(Beginning of INFORMATION GIVEN)

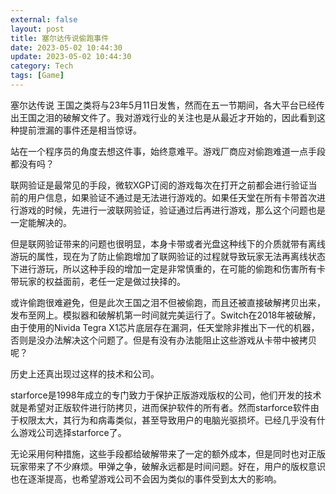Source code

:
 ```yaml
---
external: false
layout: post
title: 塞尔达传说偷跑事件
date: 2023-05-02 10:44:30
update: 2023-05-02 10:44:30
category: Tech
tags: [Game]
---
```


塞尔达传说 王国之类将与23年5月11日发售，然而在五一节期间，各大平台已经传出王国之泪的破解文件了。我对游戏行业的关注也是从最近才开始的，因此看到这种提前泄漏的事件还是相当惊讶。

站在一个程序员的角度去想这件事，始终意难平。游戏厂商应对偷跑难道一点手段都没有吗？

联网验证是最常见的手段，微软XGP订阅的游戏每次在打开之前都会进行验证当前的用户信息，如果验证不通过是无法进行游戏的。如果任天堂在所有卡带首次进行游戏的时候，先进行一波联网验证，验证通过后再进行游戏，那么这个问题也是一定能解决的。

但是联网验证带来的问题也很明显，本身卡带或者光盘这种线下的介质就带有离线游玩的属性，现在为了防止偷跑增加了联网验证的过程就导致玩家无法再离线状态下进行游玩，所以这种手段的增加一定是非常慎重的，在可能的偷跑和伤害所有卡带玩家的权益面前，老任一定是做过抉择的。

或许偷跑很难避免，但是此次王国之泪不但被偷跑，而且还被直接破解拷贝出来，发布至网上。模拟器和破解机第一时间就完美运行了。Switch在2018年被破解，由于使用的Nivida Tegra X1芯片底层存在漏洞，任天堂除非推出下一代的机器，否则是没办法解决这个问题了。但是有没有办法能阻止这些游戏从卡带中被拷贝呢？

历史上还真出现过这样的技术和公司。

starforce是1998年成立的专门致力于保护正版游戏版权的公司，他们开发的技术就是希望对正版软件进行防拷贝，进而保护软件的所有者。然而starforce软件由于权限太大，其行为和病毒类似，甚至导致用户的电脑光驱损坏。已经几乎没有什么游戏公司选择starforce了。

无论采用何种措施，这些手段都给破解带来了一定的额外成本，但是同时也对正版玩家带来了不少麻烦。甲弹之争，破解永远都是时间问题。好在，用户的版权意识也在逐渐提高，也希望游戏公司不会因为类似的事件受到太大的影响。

(End of INFORMATION GIVEN)

■ EXERCISE BRIEF:
Reproduce each entry above word for word. Pictures are not part of the copy.

■ OUTPUT FOR THIS EXERCISE:
Source code

:
 ```yaml
---
external: false
layout: post
title: 塞尔达传说偷跑事件
date: 2023-05-02 10:44:30
update: 2023-05-02 10:44:30
category: Tech
tags: [Game]
---
```


塞尔达传说 王国之类将与23年5月11日发售，然而在五一节期间，各大平台已经传出王国之泪的破解文件了。我对游戏行业的关注也是从最近才开始的，因此看到这种提前泄漏的事件还是相当惊讶。

站在一个程序员的角度去想这件事，始终意难平。游戏厂商应对偷跑难道一点手段都没有吗？

联网验证是最常见的手段，微软XGP订阅的游戏每次在打开之前都会进行验证当前的用户信息，如果验证不通过是无法进行游戏的。如果任天堂在所有卡带首次进行游戏的时候，先进行一波联网验证，验证通过后再进行游戏，那么这个问题也是一定能解决的。

但是联网验证带来的问题也很明显，本身卡带或者光盘这种线下的介质就带有离线游玩的属性，现在为了防止偷跑增加了联网验证的过程就导致玩家无法再离线状态下进行游玩，所以这种手段的增加一定是非常慎重的，在可能的偷跑和伤害所有卡带玩家的权益面前，老任一定是做过抉择的。

或许偷跑很难避免，但是此次王国之泪不但被偷跑，而且还被直接破解拷贝出来，发布至网上。模拟器和破解机第一时间就完美运行了。Switch在2018年被破解，由于使用的Nivida Tegra X1芯片底层存在漏洞，任天堂除非推出下一代的机器，否则是没办法解决这个问题了。但是有没有办法能阻止这些游戏从卡带中被拷贝呢？

历史上还真出现过这样的技术和公司。

starforce是1998年成立的专门致力于保护正版游戏版权的公司，他们开发的技术就是希望对正版软件进行防拷贝，进而保护软件的所有者。然而starforce软件由于权限太大，其行为和病毒类似，甚至导致用户的电脑光驱损坏。已经几乎没有什么游戏公司选择starforce了。

无论采用何种措施，这些手段都给破解带来了一定的额外成本，但是同时也对正版玩家带来了不少麻烦。甲弹之争，破解永远都是时间问题。好在，用户的版权意识也在逐渐提高，也希望游戏公司不会因为类似的事件受到太大的影响。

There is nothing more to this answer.